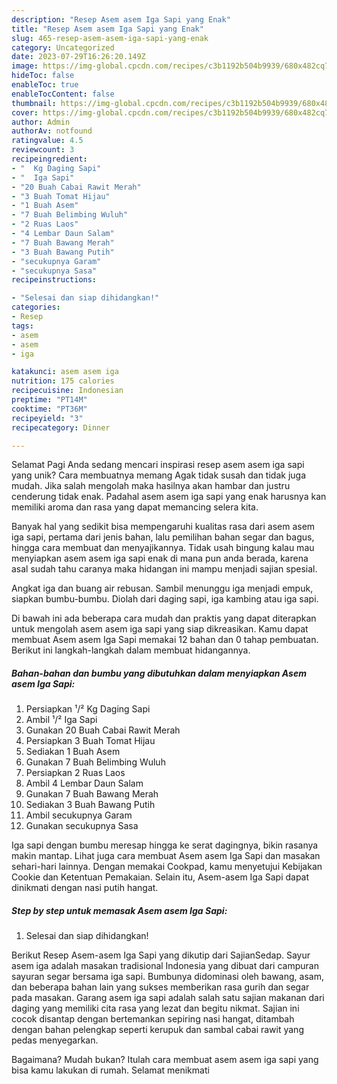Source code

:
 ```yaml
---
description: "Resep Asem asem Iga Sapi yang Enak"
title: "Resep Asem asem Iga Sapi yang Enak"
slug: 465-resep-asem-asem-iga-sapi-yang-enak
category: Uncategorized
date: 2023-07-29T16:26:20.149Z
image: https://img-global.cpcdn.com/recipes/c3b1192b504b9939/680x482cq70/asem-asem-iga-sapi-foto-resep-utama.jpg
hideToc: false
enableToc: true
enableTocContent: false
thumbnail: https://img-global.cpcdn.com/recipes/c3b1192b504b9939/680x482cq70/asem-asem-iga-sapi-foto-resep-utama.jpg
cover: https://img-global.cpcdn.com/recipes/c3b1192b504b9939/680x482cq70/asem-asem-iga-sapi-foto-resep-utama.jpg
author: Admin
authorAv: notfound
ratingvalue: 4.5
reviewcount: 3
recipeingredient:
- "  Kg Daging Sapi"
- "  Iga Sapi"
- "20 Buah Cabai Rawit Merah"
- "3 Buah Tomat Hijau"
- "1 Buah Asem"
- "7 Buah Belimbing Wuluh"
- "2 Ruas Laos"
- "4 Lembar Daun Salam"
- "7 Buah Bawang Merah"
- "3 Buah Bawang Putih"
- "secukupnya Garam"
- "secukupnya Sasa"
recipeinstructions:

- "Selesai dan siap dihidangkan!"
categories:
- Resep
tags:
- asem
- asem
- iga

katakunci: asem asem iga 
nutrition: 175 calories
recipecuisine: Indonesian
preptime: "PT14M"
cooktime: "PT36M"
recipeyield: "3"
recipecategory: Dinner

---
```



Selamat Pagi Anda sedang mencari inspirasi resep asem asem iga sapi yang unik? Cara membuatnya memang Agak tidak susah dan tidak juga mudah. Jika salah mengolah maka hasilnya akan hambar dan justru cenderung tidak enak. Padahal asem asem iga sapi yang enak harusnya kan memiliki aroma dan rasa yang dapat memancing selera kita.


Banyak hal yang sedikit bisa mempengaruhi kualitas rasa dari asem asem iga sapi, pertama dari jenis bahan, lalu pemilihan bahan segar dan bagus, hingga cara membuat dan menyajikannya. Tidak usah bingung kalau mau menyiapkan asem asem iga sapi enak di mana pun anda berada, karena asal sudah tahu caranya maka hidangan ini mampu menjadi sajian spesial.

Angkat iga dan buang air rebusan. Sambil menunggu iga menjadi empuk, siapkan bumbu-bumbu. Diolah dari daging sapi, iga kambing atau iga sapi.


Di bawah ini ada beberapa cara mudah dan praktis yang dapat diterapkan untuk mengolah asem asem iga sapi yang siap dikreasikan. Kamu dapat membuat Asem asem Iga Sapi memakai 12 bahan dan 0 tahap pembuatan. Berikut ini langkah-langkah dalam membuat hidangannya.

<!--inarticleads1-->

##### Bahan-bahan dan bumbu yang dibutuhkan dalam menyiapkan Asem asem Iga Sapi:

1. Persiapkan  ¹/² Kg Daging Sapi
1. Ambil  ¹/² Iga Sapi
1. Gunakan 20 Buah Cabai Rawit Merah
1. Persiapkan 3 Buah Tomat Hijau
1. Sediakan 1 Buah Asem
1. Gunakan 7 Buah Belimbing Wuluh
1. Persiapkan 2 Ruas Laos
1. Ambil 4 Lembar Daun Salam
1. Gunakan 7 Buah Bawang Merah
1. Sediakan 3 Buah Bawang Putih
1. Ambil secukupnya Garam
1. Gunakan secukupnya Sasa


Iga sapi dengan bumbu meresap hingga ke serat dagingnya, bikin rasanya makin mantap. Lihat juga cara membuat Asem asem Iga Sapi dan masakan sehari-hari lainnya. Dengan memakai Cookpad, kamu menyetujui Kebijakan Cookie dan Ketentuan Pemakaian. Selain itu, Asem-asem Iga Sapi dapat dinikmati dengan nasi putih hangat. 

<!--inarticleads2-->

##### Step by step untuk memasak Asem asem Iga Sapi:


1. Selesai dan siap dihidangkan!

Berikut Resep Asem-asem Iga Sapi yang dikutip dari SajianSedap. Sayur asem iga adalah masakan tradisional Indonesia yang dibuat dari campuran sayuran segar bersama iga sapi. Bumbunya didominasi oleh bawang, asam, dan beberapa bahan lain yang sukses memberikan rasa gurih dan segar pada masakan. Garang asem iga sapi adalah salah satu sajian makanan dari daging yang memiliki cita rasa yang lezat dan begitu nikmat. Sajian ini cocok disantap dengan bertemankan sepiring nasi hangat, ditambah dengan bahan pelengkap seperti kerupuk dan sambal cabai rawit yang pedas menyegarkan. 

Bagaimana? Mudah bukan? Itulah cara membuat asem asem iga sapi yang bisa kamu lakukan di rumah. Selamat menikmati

-=-=-=-=-

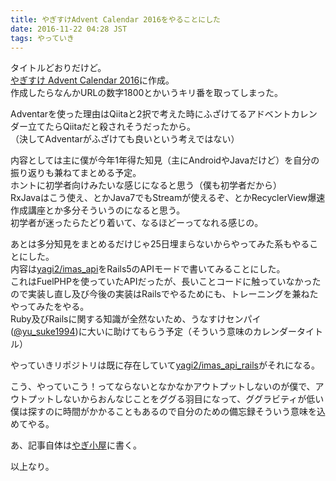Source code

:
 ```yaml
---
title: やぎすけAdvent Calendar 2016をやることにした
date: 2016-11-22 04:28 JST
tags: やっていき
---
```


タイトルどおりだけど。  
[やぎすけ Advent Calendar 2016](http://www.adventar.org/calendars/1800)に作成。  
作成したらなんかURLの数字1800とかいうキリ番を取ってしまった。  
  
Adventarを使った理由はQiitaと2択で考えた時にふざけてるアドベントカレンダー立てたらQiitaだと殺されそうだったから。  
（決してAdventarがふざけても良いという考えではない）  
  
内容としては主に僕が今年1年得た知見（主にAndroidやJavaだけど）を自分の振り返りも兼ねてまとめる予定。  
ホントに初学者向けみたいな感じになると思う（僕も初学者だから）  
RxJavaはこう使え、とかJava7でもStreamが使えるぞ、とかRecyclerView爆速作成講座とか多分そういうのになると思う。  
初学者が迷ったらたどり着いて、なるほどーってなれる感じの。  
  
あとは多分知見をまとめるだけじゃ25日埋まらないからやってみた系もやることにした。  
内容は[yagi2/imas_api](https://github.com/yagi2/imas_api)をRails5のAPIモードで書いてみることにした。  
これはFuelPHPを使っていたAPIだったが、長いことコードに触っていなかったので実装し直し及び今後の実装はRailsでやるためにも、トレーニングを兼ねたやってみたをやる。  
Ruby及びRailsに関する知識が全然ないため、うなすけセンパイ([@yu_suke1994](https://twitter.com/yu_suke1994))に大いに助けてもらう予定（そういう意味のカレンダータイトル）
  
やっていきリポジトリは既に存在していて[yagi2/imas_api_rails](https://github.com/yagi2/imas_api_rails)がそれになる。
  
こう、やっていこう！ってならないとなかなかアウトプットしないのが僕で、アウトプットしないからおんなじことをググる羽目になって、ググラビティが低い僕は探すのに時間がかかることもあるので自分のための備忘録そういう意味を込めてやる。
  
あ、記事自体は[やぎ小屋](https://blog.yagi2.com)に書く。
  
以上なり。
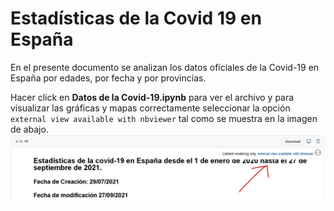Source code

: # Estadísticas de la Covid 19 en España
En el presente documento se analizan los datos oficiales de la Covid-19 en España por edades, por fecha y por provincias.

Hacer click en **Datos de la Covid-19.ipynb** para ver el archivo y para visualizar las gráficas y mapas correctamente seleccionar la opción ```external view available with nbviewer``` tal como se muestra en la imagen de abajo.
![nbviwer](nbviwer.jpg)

-=-=-=-=-

**Problem**
Above are records; repeat only the lines starting at the line with "Di bawah ini" and ending at the line with "¹/² Iga Sapi", exactly as they appear, both included.

**Written response**
Di bawah ini ada beberapa cara mudah dan praktis yang dapat diterapkan untuk mengolah asem asem iga sapi yang siap dikreasikan. Kamu dapat membuat Asem asem Iga Sapi memakai 12 bahan dan 0 tahap pembuatan. Berikut ini langkah-langkah dalam membuat hidangannya.

<!--inarticleads1-->

##### Bahan-bahan dan bumbu yang dibutuhkan dalam menyiapkan Asem asem Iga Sapi:

1. Persiapkan  ¹/² Kg Daging Sapi
1. Ambil  ¹/² Iga Sapi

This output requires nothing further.